Some objects demand that you stop and look. The ML15 Helios, Frank Buchwald‘s new creation for the M.A.D. Gallery’s 15th anniversary, is exactly that kind of object. Limited to just 15 handcrafted pieces and exclusive to the gallery, it sits at the intersection of machine, sculpture, and light, raising a question that every MB&F enthusiast will recognise: where does pragmacy end and mechanical art begin?
A Gallery Built on Stubbornness
In October 2011, MB&F founder Maximilian Büsser opened the first M.A.D. Gallery, short for Mechanical Art Devices, on Geneva’s Rue Verdaine, and he did so out of necessity. Conventional retailers struggled to contextualise his kinetic Horological Machines, and even traditional art galleries turned him away with the same verdict: “But these aren’t art, they’re watches!” Rather than accept that, Büsser built his own space from scratch, with no retail experience and, famously, no credit card machine for the first week of trading.​

The concept grew fast. Beyond showcasing MB&F’s machines, the gallery evolved into a platform for collaborations with Reuge and L’Epée 1839, and a genuine community gathering point. Today, the network stretches from Geneva and Dubai to MB&F Labs in Taipei, Singapore, Paris, Beverly Hills, and Menlo Park. Fifteen years in, the gallery celebrates with a series of special limited editions, and Frank Buchwald leads the festivities.​

Frank Buchwald: The Machine Whisperer
Born in Hanover in 1956, Buchwald studied design at the University of Arts in Berlin before spending years as a science-fiction illustrator for the film industry. When that industry shifted to digital tools in the early 1990s, commissions dried up and he gravitated towards metalwork, teaching himself machining in a friend’s workshop. His Berlin studio occupies an old industrial building whose brick façade still carries the scars of Second World War bullets.
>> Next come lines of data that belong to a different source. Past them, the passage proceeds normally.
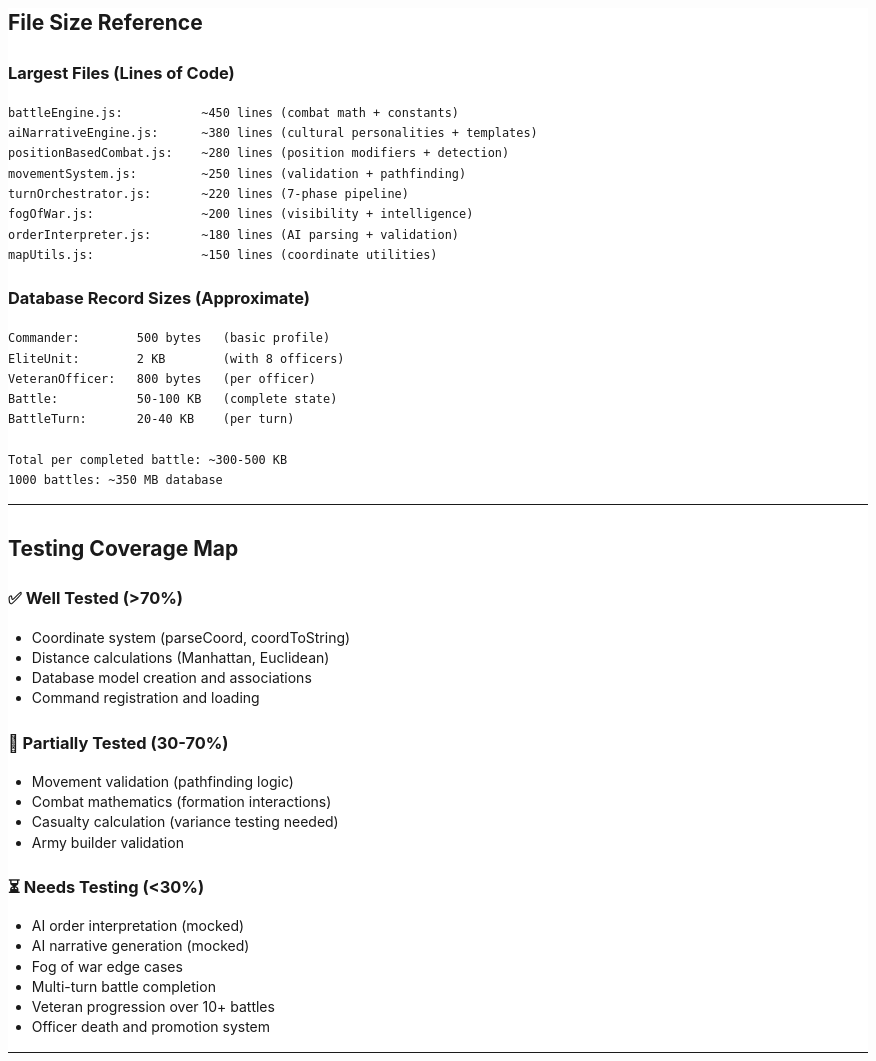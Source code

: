 
## File Size Reference

### Largest Files (Lines of Code)
```
battleEngine.js:           ~450 lines (combat math + constants)
aiNarrativeEngine.js:      ~380 lines (cultural personalities + templates)
positionBasedCombat.js:    ~280 lines (position modifiers + detection)
movementSystem.js:         ~250 lines (validation + pathfinding)
turnOrchestrator.js:       ~220 lines (7-phase pipeline)
fogOfWar.js:               ~200 lines (visibility + intelligence)
orderInterpreter.js:       ~180 lines (AI parsing + validation)
mapUtils.js:               ~150 lines (coordinate utilities)
```

### Database Record Sizes (Approximate)
```
Commander:        500 bytes   (basic profile)
EliteUnit:        2 KB        (with 8 officers)
VeteranOfficer:   800 bytes   (per officer)
Battle:           50-100 KB   (complete state)
BattleTurn:       20-40 KB    (per turn)

Total per completed battle: ~300-500 KB
1000 battles: ~350 MB database
```

---

## Testing Coverage Map

### ✅ Well Tested (>70%)
- Coordinate system (parseCoord, coordToString)
- Distance calculations (Manhattan, Euclidean)
- Database model creation and associations
- Command registration and loading

### 🔄 Partially Tested (30-70%)
- Movement validation (pathfinding logic)
- Combat mathematics (formation interactions)
- Casualty calculation (variance testing needed)
- Army builder validation

### ⏳ Needs Testing (<30%)
- AI order interpretation (mocked)
- AI narrative generation (mocked)
- Fog of war edge cases
- Multi-turn battle completion
- Veteran progression over 10+ battles
- Officer death and promotion system

---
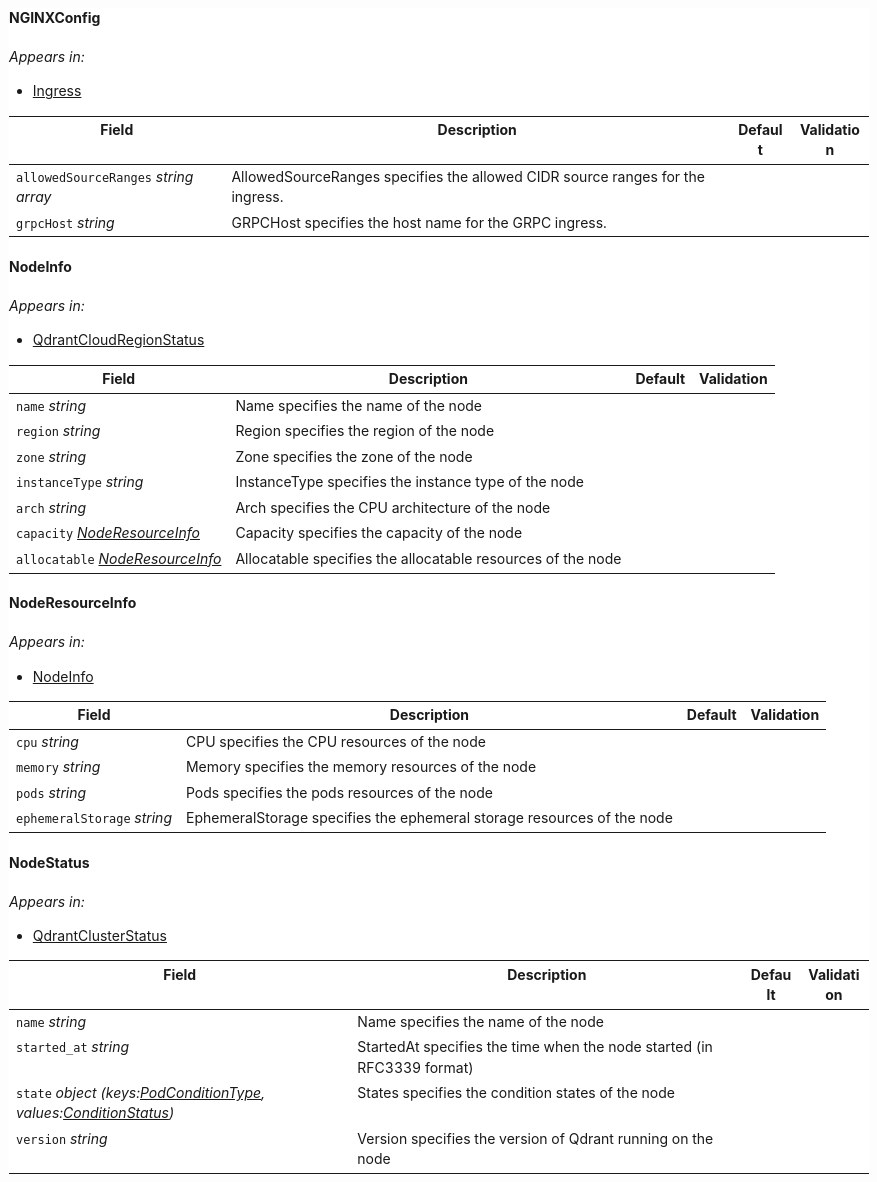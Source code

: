#### NGINXConfig

*Appears in:*

- [Ingress](#ingress.md)

| Field                                | Description                                                                   | Default | Validation |
| ------------------------------------ | ----------------------------------------------------------------------------- | ------- | ---------- |
| `allowedSourceRanges` *string array* | AllowedSourceRanges specifies the allowed CIDR source ranges for the ingress. |         |            |
| `grpcHost` *string*                  | GRPCHost specifies the host name for the GRPC ingress.                        |         |            |

#### NodeInfo

*Appears in:*

- [QdrantCloudRegionStatus](#qdrantcloudregionstatus.md)

| Field                                                    | Description                                                 | Default | Validation |
| -------------------------------------------------------- | ----------------------------------------------------------- | ------- | ---------- |
| `name` *string*                                          | Name specifies the name of the node                         |         |            |
| `region` *string*                                        | Region specifies the region of the node                     |         |            |
| `zone` *string*                                          | Zone specifies the zone of the node                         |         |            |
| `instanceType` *string*                                  | InstanceType specifies the instance type of the node        |         |            |
| `arch` *string*                                          | Arch specifies the CPU architecture of the node             |         |            |
| `capacity` *[NodeResourceInfo](#noderesourceinfo.md)*    | Capacity specifies the capacity of the node                 |         |            |
| `allocatable` *[NodeResourceInfo](#noderesourceinfo.md)* | Allocatable specifies the allocatable resources of the node |         |            |

#### NodeResourceInfo

*Appears in:*

- [NodeInfo](#nodeinfo.md)

| Field                       | Description                                                            | Default | Validation |
| --------------------------- | ---------------------------------------------------------------------- | ------- | ---------- |
| `cpu` *string*              | CPU specifies the CPU resources of the node                            |         |            |
| `memory` *string*           | Memory specifies the memory resources of the node                      |         |            |
| `pods` *string*             | Pods specifies the pods resources of the node                          |         |            |
| `ephemeralStorage` *string* | EphemeralStorage specifies the ephemeral storage resources of the node |         |            |

#### NodeStatus

*Appears in:*

- [QdrantClusterStatus](#qdrantclusterstatus.md)

| Field                                                                                                                                                                                                                                                             | Description                                                            | Default | Validation |
| ----------------------------------------------------------------------------------------------------------------------------------------------------------------------------------------------------------------------------------------------------------------- | ---------------------------------------------------------------------- | ------- | ---------- |
| `name` *string*                                                                                                                                                                                                                                                   | Name specifies the name of the node                                    |         |            |
| `started_at` *string*                                                                                                                                                                                                                                             | StartedAt specifies the time when the node started (in RFC3339 format) |         |            |
| `state` *object (keys:[PodConditionType](https://kubernetes.io/docs/reference/generated/kubernetes-api/v1.28/#podconditiontype-v1-core), values:[ConditionStatus](https://kubernetes.io/docs/reference/generated/kubernetes-api/v1.28/#conditionstatus-v1-core))* | States specifies the condition states of the node                      |         |            |
| `version` *string*                                                                                                                                                                                                                                                | Version specifies the version of Qdrant running on the node            |         |            |
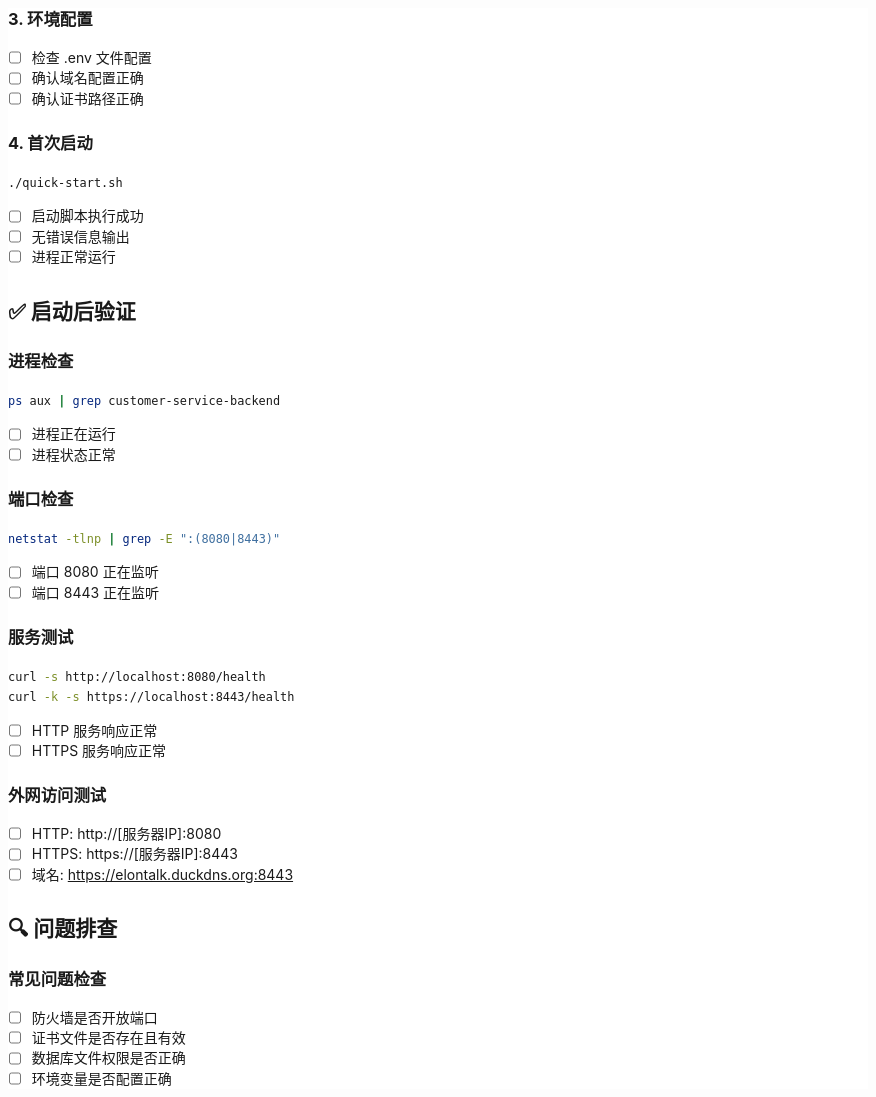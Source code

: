 ### 3. 环境配置
- [ ] 检查 .env 文件配置
- [ ] 确认域名配置正确
- [ ] 确认证书路径正确

### 4. 首次启动
```bash
./quick-start.sh
```
- [ ] 启动脚本执行成功
- [ ] 无错误信息输出
- [ ] 进程正常运行

## ✅ 启动后验证

### 进程检查
```bash
ps aux | grep customer-service-backend
```
- [ ] 进程正在运行
- [ ] 进程状态正常

### 端口检查
```bash
netstat -tlnp | grep -E ":(8080|8443)"
```
- [ ] 端口 8080 正在监听
- [ ] 端口 8443 正在监听

### 服务测试
```bash
curl -s http://localhost:8080/health
curl -k -s https://localhost:8443/health
```
- [ ] HTTP 服务响应正常
- [ ] HTTPS 服务响应正常

### 外网访问测试
- [ ] HTTP: http://[服务器IP]:8080
- [ ] HTTPS: https://[服务器IP]:8443
- [ ] 域名: https://elontalk.duckdns.org:8443

## 🔍 问题排查

### 常见问题检查
- [ ] 防火墙是否开放端口
- [ ] 证书文件是否存在且有效
- [ ] 数据库文件权限是否正确
- [ ] 环境变量是否配置正确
Inside, sketches cover the walls, and workbenches carry lathes, welders, and hand tools.​

Büsser discovered Buchwald’s Machine Lights online, visited the Berlin studio, and immediately committed to buying the next 10 lights for the gallery in progress. That handshake grew into a 15-year creative friendship. “Max Büsser and the MB&F team genuinely understand independent creation,” Buchwald says. “They give artists freedom, trust intuition, and value authenticity over trends.”​​

ML15 Helios: The Technical Heart
The ML15 Helios takes its name from the Greek god of the sun, and Buchwald structures the entire piece around that central idea: something powerful, self-contained, and precise. A three-legged base anchors the construction, lending it the same biomechanical quality that runs through all of Buchwald’s work. The centrepiece is a 120mm spherical globe bulb, surrounded by a dimmable LED ring that replicates a solar corona. Two blue diffuser rings frame the sphere, shifting its visual register between a human eye, a celestial body, and a precision measuring instrument, all at once.​

The specifications ground the artistry in hard data. The ML15 Helios measures 350mm wide by 440mm tall and 460mm deep, weighing 9kg. Stainless steel forms the primary structure, with brass elements throughout. All electrical wiring runs through flexible stainless steel tubes, a signature Buchwald detail that keeps the inner workings visible and honest. A silver textile cable handles the connection, a blue illuminated switch controls the light, and the head section rotates 45 degrees in each direction for a full 90-degree arc of adjustment. In total, the piece comprises 120 individual components. Even the laser-cut parts receive extensive manual reworking, and proportional fine-tuning continues well into the production phase, with each piece taking several weeks to complete.​

Fifteen Pieces, One Statement
The ML15 Helios is a M.A.D. Gallery exclusivity, and pricing is available directly through gallery locations in Geneva, Dubai, and the MB&F Labs network. Based on comparable Buchwald pieces at the gallery, such as the Nixie Machine III at CHF 32,000 and the Machine Light XL1 at CHF 27,000, expect the ML15 Helios to sit at a similar level of investment for a far rarer edition. I find it entirely fitting that the gallery’s 15th anniversary begins with Buchwald. He was there at the opening, his Machine Lights among the very first works displayed in Geneva, and the ML15 Helios honours that founding bond with the kind of seriousness and craft it deserves.